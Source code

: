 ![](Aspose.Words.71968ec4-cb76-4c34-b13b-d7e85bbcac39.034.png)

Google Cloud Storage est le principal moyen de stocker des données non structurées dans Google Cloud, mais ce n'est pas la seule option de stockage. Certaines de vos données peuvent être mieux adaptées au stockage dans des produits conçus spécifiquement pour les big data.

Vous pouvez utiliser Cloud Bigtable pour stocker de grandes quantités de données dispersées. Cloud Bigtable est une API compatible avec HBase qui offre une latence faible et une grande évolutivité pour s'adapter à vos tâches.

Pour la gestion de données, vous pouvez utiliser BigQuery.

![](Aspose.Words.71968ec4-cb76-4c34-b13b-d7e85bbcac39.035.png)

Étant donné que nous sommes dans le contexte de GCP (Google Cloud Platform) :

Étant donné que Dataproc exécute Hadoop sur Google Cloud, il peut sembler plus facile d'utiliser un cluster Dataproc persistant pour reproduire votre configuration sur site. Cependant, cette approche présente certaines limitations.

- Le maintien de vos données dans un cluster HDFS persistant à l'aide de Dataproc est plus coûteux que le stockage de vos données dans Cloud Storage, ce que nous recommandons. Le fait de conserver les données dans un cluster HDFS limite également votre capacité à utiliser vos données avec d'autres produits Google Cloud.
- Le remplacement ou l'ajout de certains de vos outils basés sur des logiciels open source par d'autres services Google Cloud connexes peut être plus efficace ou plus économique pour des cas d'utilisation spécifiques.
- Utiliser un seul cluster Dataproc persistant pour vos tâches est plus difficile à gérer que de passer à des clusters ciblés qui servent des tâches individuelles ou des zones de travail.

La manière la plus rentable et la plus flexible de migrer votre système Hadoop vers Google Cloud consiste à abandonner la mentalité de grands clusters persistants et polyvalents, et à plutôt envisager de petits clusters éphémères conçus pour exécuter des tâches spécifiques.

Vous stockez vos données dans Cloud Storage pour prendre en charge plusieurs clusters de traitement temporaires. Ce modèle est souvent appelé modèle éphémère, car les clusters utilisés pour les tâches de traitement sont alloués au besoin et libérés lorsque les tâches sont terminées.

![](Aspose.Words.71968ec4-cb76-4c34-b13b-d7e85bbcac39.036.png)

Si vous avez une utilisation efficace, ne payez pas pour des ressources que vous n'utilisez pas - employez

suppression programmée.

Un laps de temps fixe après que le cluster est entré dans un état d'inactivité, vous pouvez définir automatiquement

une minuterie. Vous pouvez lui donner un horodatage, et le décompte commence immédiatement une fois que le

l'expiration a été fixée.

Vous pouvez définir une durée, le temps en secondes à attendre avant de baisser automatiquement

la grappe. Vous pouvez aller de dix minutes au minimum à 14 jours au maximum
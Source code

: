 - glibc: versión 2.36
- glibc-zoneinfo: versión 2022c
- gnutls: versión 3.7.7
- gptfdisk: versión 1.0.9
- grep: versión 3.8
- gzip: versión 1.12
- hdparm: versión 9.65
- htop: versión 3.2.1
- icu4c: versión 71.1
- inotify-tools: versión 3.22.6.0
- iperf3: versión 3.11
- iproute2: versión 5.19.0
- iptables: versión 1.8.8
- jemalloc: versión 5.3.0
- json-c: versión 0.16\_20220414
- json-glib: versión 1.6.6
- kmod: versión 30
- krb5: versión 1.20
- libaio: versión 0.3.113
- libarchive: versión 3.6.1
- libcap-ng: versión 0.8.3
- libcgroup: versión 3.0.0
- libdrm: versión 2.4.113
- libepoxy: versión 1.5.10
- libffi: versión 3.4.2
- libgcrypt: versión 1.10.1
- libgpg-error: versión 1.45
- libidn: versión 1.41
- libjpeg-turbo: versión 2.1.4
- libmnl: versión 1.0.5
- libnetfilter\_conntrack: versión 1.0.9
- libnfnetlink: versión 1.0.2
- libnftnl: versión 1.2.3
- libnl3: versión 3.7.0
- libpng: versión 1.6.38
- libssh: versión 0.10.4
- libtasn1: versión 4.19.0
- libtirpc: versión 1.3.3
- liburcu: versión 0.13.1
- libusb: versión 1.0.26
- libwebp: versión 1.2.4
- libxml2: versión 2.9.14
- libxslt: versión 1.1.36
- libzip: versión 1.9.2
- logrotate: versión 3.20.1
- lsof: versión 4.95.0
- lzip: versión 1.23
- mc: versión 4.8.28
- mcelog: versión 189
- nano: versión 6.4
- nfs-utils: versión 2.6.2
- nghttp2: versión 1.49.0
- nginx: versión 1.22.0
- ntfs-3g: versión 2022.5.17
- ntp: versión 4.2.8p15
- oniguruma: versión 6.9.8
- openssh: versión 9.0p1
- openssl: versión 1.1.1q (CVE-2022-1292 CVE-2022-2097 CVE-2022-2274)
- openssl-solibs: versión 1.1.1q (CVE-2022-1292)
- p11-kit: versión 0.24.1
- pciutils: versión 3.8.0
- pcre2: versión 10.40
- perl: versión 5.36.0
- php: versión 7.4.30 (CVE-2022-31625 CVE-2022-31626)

▸ Requirement: Only lines with the word "openssl" count here; copy every one from the records.

▸ Final answer:
- openssl: versión 1.1.1q (CVE-2022-1292 CVE-2022-2097 CVE-2022-2274)
- openssl-solibs: versión 1.1.1q (CVE-2022-1292)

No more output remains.